- [WHAT THE EXERCISE ASKS]
Quote word for word the lines below, beginning with the first and ending with the one that has "날짜를 표시하지 않은 이유는 조급해지지 않고 꾸준하게 하기 위함이다.". Drop the pictures.

- [SUPPLIED DATA]
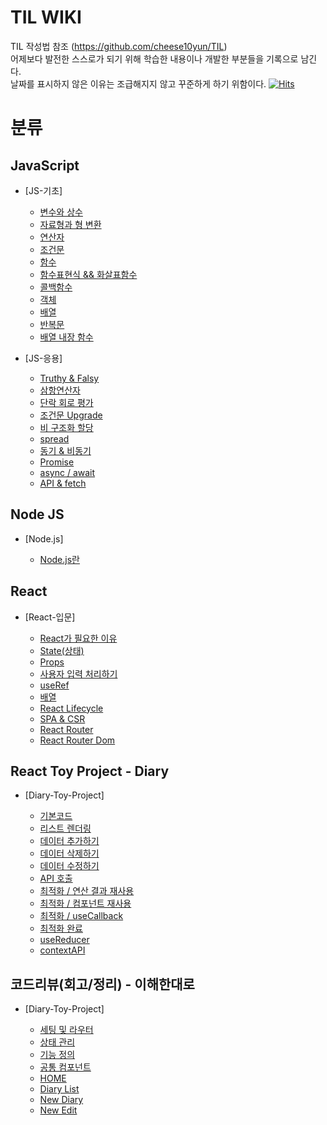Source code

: ﻿# TIL WIKI

TIL 작성법 참조 (https://github.com/cheese10yun/TIL)  
 어제보다 발전한 스스로가 되기 위해 학습한 내용이나 개발한 부분들을 기록으로 남긴다.  
 날짜를 표시하지 않은 이유는 조급해지지 않고 꾸준하게 하기 위함이다.
 [![Hits](https://hits.seeyoufarm.com/api/count/incr/badge.svg?url=https%3A%2F%2Fgithub.com%2FMyoungSeob-Pohang%2Fdaily-TIL&count_bg=%2379C83D&title_bg=%23555555&icon=&icon_color=%23E7E7E7&title=hits&edge_flat=false)](https://hits.seeyoufarm.com)

# 분류

## JavaScript

-   [JS-기초]

    -   [변수와 상수](https://github.com/MyoungSeob-Pohang/daily-TIL/blob/main/Javascript/JS-%EA%B8%B0%EB%B3%B8/variable_constant.md)
    -   [자료형과 형 변환](https://github.com/MyoungSeob-Pohang/daily-TIL/blob/main/Javascript/JS-%EA%B8%B0%EB%B3%B8/dataType_typeConversion.md)
    -   [연산자](https://github.com/MyoungSeob-Pohang/daily-TIL/blob/main/Javascript/JS-%EA%B8%B0%EB%B3%B8/operator.md)
    -   [조건문](https://github.com/MyoungSeob-Pohang/daily-TIL/blob/main/Javascript/JS-%EA%B8%B0%EB%B3%B8/conditional_statement.md)
    -   [함수](https://github.com/MyoungSeob-Pohang/daily-TIL/blob/main/Javascript/JS-%EA%B8%B0%EB%B3%B8/function.md)
    -   [함수표현식 && 화살표함수](https://github.com/MyoungSeob-Pohang/daily-TIL/blob/main/Javascript/JS-%EA%B8%B0%EB%B3%B8/arrow_func_expression.md)
    -   [콜백함수](https://github.com/MyoungSeob-Pohang/daily-TIL/blob/main/Javascript/JS-%EA%B8%B0%EB%B3%B8/callback.md)
    -   [객체](https://github.com/MyoungSeob-Pohang/daily-TIL/blob/main/Javascript/JS-%EA%B8%B0%EB%B3%B8/object.md)
    -   [배열](https://github.com/MyoungSeob-Pohang/daily-TIL/blob/main/Javascript/JS-%EA%B8%B0%EB%B3%B8/array.md)
    -   [반복문](https://github.com/MyoungSeob-Pohang/daily-TIL/blob/main/Javascript/JS-%EA%B8%B0%EB%B3%B8/loop.md)
    -   [배열 내장 함수](https://github.com/MyoungSeob-Pohang/daily-TIL/blob/main/Javascript/JS-%EA%B8%B0%EB%B3%B8/array_method.md)

-   [JS-응용]

    -   [Truthy & Falsy](https://github.com/MyoungSeob-Pohang/daily-TIL/blob/main/Javascript/JS-%EC%9D%91%EC%9A%A9/truthy_falsy.md)
    -   [삼항연산자](https://github.com/MyoungSeob-Pohang/daily-TIL/blob/main/Javascript/JS-%EC%9D%91%EC%9A%A9/ternary_operator.md)
    -   [단락 회로 평가](https://github.com/MyoungSeob-Pohang/daily-TIL/blob/main/Javascript/JS-%EC%9D%91%EC%9A%A9/short_circuit_rating.md)
    -   [조건문 Upgrade](https://github.com/MyoungSeob-Pohang/daily-TIL/blob/main/Javascript/JS-%EC%9D%91%EC%9A%A9/conditional_statement_upgrade.md)
    -   [비 구조화 할당](https://github.com/MyoungSeob-Pohang/daily-TIL/blob/main/Javascript/JS-%EC%9D%91%EC%9A%A9/destructuring_assignment.md)
    -   [spread](https://github.com/MyoungSeob-Pohang/daily-TIL/blob/main/Javascript/JS-%EC%9D%91%EC%9A%A9/spread.md)
    -   [동기 & 비동기](https://github.com/MyoungSeob-Pohang/daily-TIL/blob/main/Javascript/JS-%EC%9D%91%EC%9A%A9/synchronous_Asynchronous.md)
    -   [Promise](https://github.com/MyoungSeob-Pohang/daily-TIL/blob/main/Javascript/JS-%EC%9D%91%EC%9A%A9/promise.md)
    -   [async / await](https://github.com/MyoungSeob-Pohang/daily-TIL/blob/main/Javascript/JS-%EC%9D%91%EC%9A%A9/async_await.md)
    -   [API & fetch](https://github.com/MyoungSeob-Pohang/daily-TIL/blob/main/Javascript/JS-%EC%9D%91%EC%9A%A9/api_fetch.md)

## Node JS

-   [Node.js]

    -   [Node.js란](https://github.com/MyoungSeob-Pohang/daily-TIL/blob/main/Node.js/Node.js.md)

## React

-   [React-입문]

    -   [React가 필요한 이유](https://github.com/MyoungSeob-Pohang/daily-TIL/blob/main/React/whyReact.md)
    -   [State(상태)](https://github.com/MyoungSeob-Pohang/daily-TIL/blob/main/React/state.md)
    -   [Props](https://github.com/MyoungSeob-Pohang/daily-TIL/blob/main/React/props.md)
    -   [사용자 입력 처리하기](https://github.com/MyoungSeob-Pohang/daily-TIL/blob/main/React/userInput.md)
    -   [useRef](https://github.com/MyoungSeob-Pohang/daily-TIL/blob/main/React/useref.md)
    -   [배열](https://github.com/MyoungSeob-Pohang/daily-TIL/blob/main/React/arr_1.md)
    -   [React Lifecycle](https://github.com/MyoungSeob-Pohang/daily-TIL/blob/main/React/lifecycle.md)
    -   [SPA & CSR](https://github.com/MyoungSeob-Pohang/daily-TIL/blob/main/React/spa_csr.md)
    -   [React Router](https://github.com/MyoungSeob-Pohang/daily-TIL/blob/main/React/reactRouter.md)
    -   [React Router Dom](https://github.com/MyoungSeob-Pohang/daily-TIL/blob/main/React/react_router_dom.md)

## React Toy Project - Diary

-   [Diary-Toy-Project]

    -   [기본코드](https://github.com/MyoungSeob-Pohang/daily-TIL/blob/main/React-Toy-Diary/basic_code.md)
    -   [리스트 렌더링](https://github.com/MyoungSeob-Pohang/daily-TIL/blob/main/React-Toy-Diary/arr_1.md)
    -   [데이터 추가하기](https://github.com/MyoungSeob-Pohang/daily-TIL/blob/main/React-Toy-Diary/data_add.md)
    -   [데이터 삭제하기](https://github.com/MyoungSeob-Pohang/daily-TIL/blob/main/React-Toy-Diary/data_delete.md)
    -   [데이터 수정하기](https://github.com/MyoungSeob-Pohang/daily-TIL/blob/main/React-Toy-Diary/data_modified.md)
    -   [API 호출](https://github.com/MyoungSeob-Pohang/daily-TIL/blob/main/React-Toy-Diary/api.md)
    -   [최적화 / 연산 결과 재사용](https://github.com/MyoungSeob-Pohang/daily-TIL/blob/main/React-Toy-Diary/useMemo.md)
    -   [최적화 / 컴포넌트 재사용](https://github.com/MyoungSeob-Pohang/daily-TIL/blob/main/React-Toy-Diary/react.memo.md)
    -   [최적화 / useCallback](https://github.com/MyoungSeob-Pohang/daily-TIL/blob/main/React-Toy-Diary/useCallback.md)
    -   [최적화 완료](https://github.com/MyoungSeob-Pohang/daily-TIL/blob/main/React-Toy-Diary/optimization.md)
    -   [useReducer](https://github.com/MyoungSeob-Pohang/daily-TIL/blob/main/React-Toy-Diary/useReducer.md)
    -   [contextAPI](https://github.com/MyoungSeob-Pohang/daily-TIL/blob/main/React-Toy-Diary/contextAPI.md)

## 코드리뷰(회고/정리) - 이해한대로

-   [Diary-Toy-Project]

    -   [세팅 및 라우터](https://github.com/MyoungSeob-Pohang/daily-TIL/blob/main/Code-Review/Diary_Router.md)
    -   [상태 관리](https://github.com/MyoungSeob-Pohang/daily-TIL/blob/main/Code-Review/Diary_State.md)
    -   [기능 정의](https://github.com/MyoungSeob-Pohang/daily-TIL/blob/main/Code-Review/Diary_Func.md)
    -   [공통 컴포넌트](https://github.com/MyoungSeob-Pohang/daily-TIL/blob/main/Code-Review/Diary_Common.md)
    -   [HOME](https://github.com/MyoungSeob-Pohang/daily-TIL/blob/main/Code-Review/Diary_Home_List.md)
    -   [Diary List](https://github.com/MyoungSeob-Pohang/daily-TIL/blob/main/Code-Review/Diary_List.md)
    -   [New Diary](https://github.com/MyoungSeob-Pohang/daily-TIL/blob/main/Code-Review/New_Diary.md)
    -   [New Edit](https://github.com/MyoungSeob-Pohang/daily-TIL/blob/main/Code-Review/Diary_Edit.md)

- [SOLUTION TO THIS PROBLEM]
Source code

: ﻿# TIL WIKI

TIL 작성법 참조 (https://github.com/cheese10yun/TIL)  
 어제보다 발전한 스스로가 되기 위해 학습한 내용이나 개발한 부분들을 기록으로 남긴다.  
 날짜를 표시하지 않은 이유는 조급해지지 않고 꾸준하게 하기 위함이다.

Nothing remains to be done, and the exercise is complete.